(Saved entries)
----

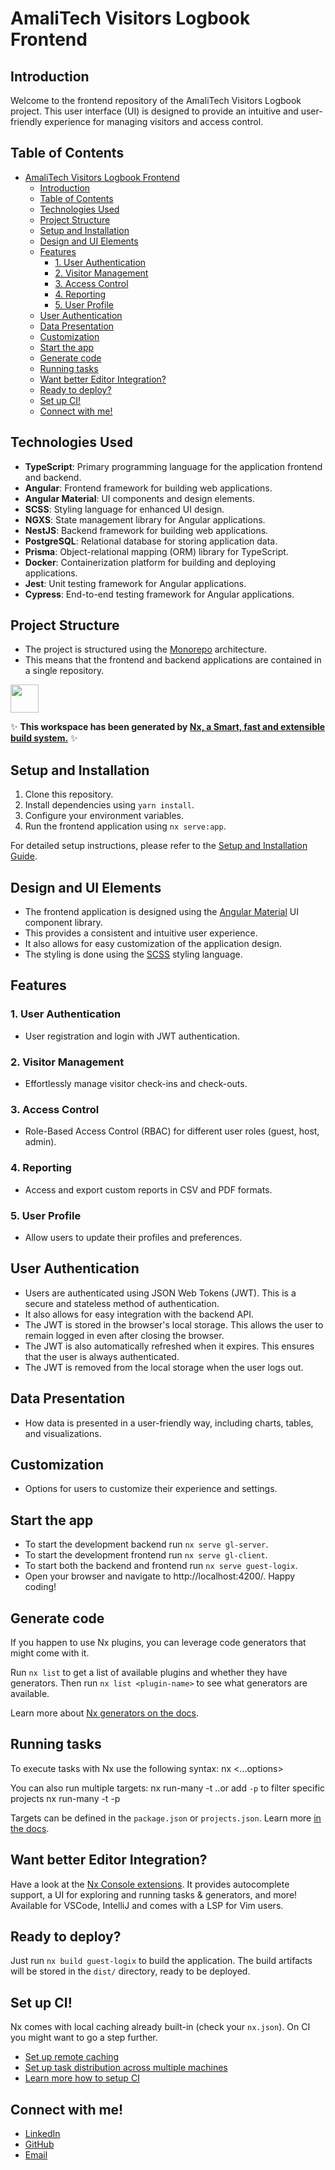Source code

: # AmaliTech Visitors Logbook Frontend

## Introduction

Welcome to the frontend repository of the AmaliTech Visitors Logbook project. This user interface (UI) is designed to provide an intuitive and user-friendly experience for managing visitors and access control.

## Table of Contents

- [AmaliTech Visitors Logbook Frontend](#amalitech-visitors-logbook-frontend)
	- [Introduction](#introduction)
	- [Table of Contents](#table-of-contents)
	- [Technologies Used](#technologies-used)
	- [Project Structure](#project-structure)
	- [Setup and Installation](#setup-and-installation)
	- [Design and UI Elements](#design-and-ui-elements)
	- [Features](#features)
		- [1. User Authentication](#1-user-authentication)
		- [2. Visitor Management](#2-visitor-management)
		- [3. Access Control](#3-access-control)
		- [4. Reporting](#4-reporting)
		- [5. User Profile](#5-user-profile)
	- [User Authentication](#user-authentication)
	- [Data Presentation](#data-presentation)
	- [Customization](#customization)
	- [Start the app](#start-the-app)
	- [Generate code](#generate-code)
	- [Running tasks](#running-tasks)
	- [Want better Editor Integration?](#want-better-editor-integration)
	- [Ready to deploy?](#ready-to-deploy)
	- [Set up CI!](#set-up-ci)
	- [Connect with me!](#connect-with-me)

## Technologies Used

- **TypeScript**: Primary programming language for the application frontend and backend.
- **Angular**: Frontend framework for building web applications.
- **Angular Material**: UI components and design elements.
- **SCSS**: Styling language for enhanced UI design.
- **NGXS**: State management library for Angular applications.
- **NestJS**: Backend framework for building web applications.
- **PostgreSQL**: Relational database for storing application data.
- **Prisma**: Object-relational mapping (ORM) library for TypeScript.
- **Docker**: Containerization platform for building and deploying applications.
- **Jest**: Unit testing framework for Angular applications.
- **Cypress**: End-to-end testing framework for Angular applications.

## Project Structure

- The project is structured using the [Monorepo](https://en.wikipedia.org/wiki/Monorepo) architecture.
- This means that the frontend and backend applications are contained in a single repository.

<a alt="Nx logo" href="https://nx.dev" target="_blank" rel="noreferrer"><img src="https://raw.githubusercontent.com/nrwl/nx/master/images/nx-logo.png" width="45"></a>

✨ **This workspace has been generated by [Nx, a Smart, fast and extensible build system.](https://nx.dev)** ✨

## Setup and Installation

1. Clone this repository.
2. Install dependencies using `yarn install`.
3. Configure your environment variables.
4. Run the frontend application using `nx serve:app`.

For detailed setup instructions, please refer to the [Setup and Installation Guide](/docs/setup.md).

## Design and UI Elements

- The frontend application is designed using the [Angular Material](https://material.angular.io/) UI component library.
- This provides a consistent and intuitive user experience.
- It also allows for easy customization of the application design.
- The styling is done using the [SCSS](https://sass-lang.com/) styling language.

## Features

### 1. User Authentication

- User registration and login with JWT authentication.

### 2. Visitor Management

- Effortlessly manage visitor check-ins and check-outs.

### 3. Access Control

- Role-Based Access Control (RBAC) for different user roles (guest, host, admin).

### 4. Reporting

- Access and export custom reports in CSV and PDF formats.

### 5. User Profile

- Allow users to update their profiles and preferences.

## User Authentication

- Users are authenticated using JSON Web Tokens (JWT). This is a secure and stateless method of authentication.
- It also allows for easy integration with the backend API.
- The JWT is stored in the browser's local storage. This allows the user to remain logged in even after closing the browser.
- The JWT is also automatically refreshed when it expires. This ensures that the user is always authenticated.
- The JWT is removed from the local storage when the user logs out.

## Data Presentation

- How data is presented in a user-friendly way, including charts, tables, and visualizations.

## Customization

- Options for users to customize their experience and settings.

## Start the app

- To start the development backend run `nx serve gl-server`.
- To start the development frontend run `nx serve gl-client`.
- To start both the backend and frontend run `nx serve guest-logix`.
- Open your browser and navigate to http://localhost:4200/. Happy coding!


## Generate code

If you happen to use Nx plugins, you can leverage code generators that might come with it.

Run `nx list` to get a list of available plugins and whether they have generators. Then run `nx list <plugin-name>` to see what generators are available.

Learn more about [Nx generators on the docs](https://nx.dev/plugin-features/use-code-generators).

## Running tasks

To execute tasks with Nx use the following syntax:
nx <target> <project> <...options>


You can also run multiple targets:
nx run-many -t <target1> <target2>
..or add `-p` to filter specific projects
nx run-many -t <target1> <target2> -p <proj1> <proj2>

Targets can be defined in the `package.json` or `projects.json`. Learn more [in the docs](https://nx.dev/core-features/run-tasks).

## Want better Editor Integration?

Have a look at the [Nx Console extensions](https://nx.dev/nx-console). It provides autocomplete support, a UI for exploring and running tasks & generators, and more! Available for VSCode, IntelliJ and comes with a LSP for Vim users.

## Ready to deploy?

Just run `nx build guest-logix` to build the application. The build artifacts will be stored in the `dist/` directory, ready to be deployed.

## Set up CI!

Nx comes with local caching already built-in (check your `nx.json`). On CI you might want to go a step further.

- [Set up remote caching](https://nx.dev/core-features/share-your-cache)
- [Set up task distribution across multiple machines](https://nx.dev/nx-cloud/features/distribute-task-execution)
- [Learn more how to setup CI](https://nx.dev/recipes/ci)

## Connect with me!
- [LinkedIn](https://www.linkedin.com/in/theophilusgordon/)
- [GitHub](https://github.com/theophilusgordon)
- [Email](theophilusgordon@yahoo.com)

----

# Work required
Would you write out an exact copy of the entries above, with no images?

# Finished exercise
Source code

: # AmaliTech Visitors Logbook Frontend

## Introduction

Welcome to the frontend repository of the AmaliTech Visitors Logbook project. This user interface (UI) is designed to provide an intuitive and user-friendly experience for managing visitors and access control.

## Table of Contents

- [AmaliTech Visitors Logbook Frontend](#amalitech-visitors-logbook-frontend)
	- [Introduction](#introduction)
	- [Table of Contents](#table-of-contents)
	- [Technologies Used](#technologies-used)
	- [Project Structure](#project-structure)
	- [Setup and Installation](#setup-and-installation)
	- [Design and UI Elements](#design-and-ui-elements)
	- [Features](#features)
		- [1. User Authentication](#1-user-authentication)
		- [2. Visitor Management](#2-visitor-management)
		- [3. Access Control](#3-access-control)
		- [4. Reporting](#4-reporting)
		- [5. User Profile](#5-user-profile)
	- [User Authentication](#user-authentication)
	- [Data Presentation](#data-presentation)
	- [Customization](#customization)
	- [Start the app](#start-the-app)
	- [Generate code](#generate-code)
	- [Running tasks](#running-tasks)
	- [Want better Editor Integration?](#want-better-editor-integration)
	- [Ready to deploy?](#ready-to-deploy)
	- [Set up CI!](#set-up-ci)
	- [Connect with me!](#connect-with-me)

## Technologies Used

- **TypeScript**: Primary programming language for the application frontend and backend.
- **Angular**: Frontend framework for building web applications.
- **Angular Material**: UI components and design elements.
- **SCSS**: Styling language for enhanced UI design.
- **NGXS**: State management library for Angular applications.
- **NestJS**: Backend framework for building web applications.
- **PostgreSQL**: Relational database for storing application data.
- **Prisma**: Object-relational mapping (ORM) library for TypeScript.
- **Docker**: Containerization platform for building and deploying applications.
- **Jest**: Unit testing framework for Angular applications.
- **Cypress**: End-to-end testing framework for Angular applications.

## Project Structure

- The project is structured using the [Monorepo](https://en.wikipedia.org/wiki/Monorepo) architecture.
- This means that the frontend and backend applications are contained in a single repository.

<a alt="Nx logo" href="https://nx.dev" target="_blank" rel="noreferrer"><img src="https://raw.githubusercontent.com/nrwl/nx/master/images/nx-logo.png" width="45"></a>

✨ **This workspace has been generated by [Nx, a Smart, fast and extensible build system.](https://nx.dev)** ✨

## Setup and Installation

1. Clone this repository.
2. Install dependencies using `yarn install`.
3. Configure your environment variables.
4. Run the frontend application using `nx serve:app`.

For detailed setup instructions, please refer to the [Setup and Installation Guide](/docs/setup.md).

## Design and UI Elements

- The frontend application is designed using the [Angular Material](https://material.angular.io/) UI component library.
- This provides a consistent and intuitive user experience.
- It also allows for easy customization of the application design.
- The styling is done using the [SCSS](https://sass-lang.com/) styling language.

## Features

### 1. User Authentication

- User registration and login with JWT authentication.

### 2. Visitor Management

- Effortlessly manage visitor check-ins and check-outs.

### 3. Access Control

- Role-Based Access Control (RBAC) for different user roles (guest, host, admin).

### 4. Reporting

- Access and export custom reports in CSV and PDF formats.

### 5. User Profile

- Allow users to update their profiles and preferences.

## User Authentication

- Users are authenticated using JSON Web Tokens (JWT). This is a secure and stateless method of authentication.
- It also allows for easy integration with the backend API.
- The JWT is stored in the browser's local storage. This allows the user to remain logged in even after closing the browser.
- The JWT is also automatically refreshed when it expires. This ensures that the user is always authenticated.
- The JWT is removed from the local storage when the user logs out.

## Data Presentation

- How data is presented in a user-friendly way, including charts, tables, and visualizations.

## Customization

- Options for users to customize their experience and settings.

## Start the app

- To start the development backend run `nx serve gl-server`.
- To start the development frontend run `nx serve gl-client`.
- To start both the backend and frontend run `nx serve guest-logix`.
- Open your browser and navigate to http://localhost:4200/. Happy coding!


## Generate code

If you happen to use Nx plugins, you can leverage code generators that might come with it.

Run `nx list` to get a list of available plugins and whether they have generators. Then run `nx list <plugin-name>` to see what generators are available.

Learn more about [Nx generators on the docs](https://nx.dev/plugin-features/use-code-generators).

## Running tasks

To execute tasks with Nx use the following syntax:
nx <target> <project> <...options>


You can also run multiple targets:
nx run-many -t <target1> <target2>
..or add `-p` to filter specific projects
nx run-many -t <target1> <target2> -p <proj1> <proj2>

Targets can be defined in the `package.json` or `projects.json`. Learn more [in the docs](https://nx.dev/core-features/run-tasks).

## Want better Editor Integration?

Have a look at the [Nx Console extensions](https://nx.dev/nx-console). It provides autocomplete support, a UI for exploring and running tasks & generators, and more! Available for VSCode, IntelliJ and comes with a LSP for Vim users.

## Ready to deploy?

Just run `nx build guest-logix` to build the application. The build artifacts will be stored in the `dist/` directory, ready to be deployed.

## Set up CI!

Nx comes with local caching already built-in (check your `nx.json`). On CI you might want to go a step further.

- [Set up remote caching](https://nx.dev/core-features/share-your-cache)
- [Set up task distribution across multiple machines](https://nx.dev/nx-cloud/features/distribute-task-execution)
- [Learn more how to setup CI](https://nx.dev/recipes/ci)

## Connect with me!
- [LinkedIn](https://www.linkedin.com/in/theophilusgordon/)
- [GitHub](https://github.com/theophilusgordon)
- [Email](theophilusgordon@yahoo.com)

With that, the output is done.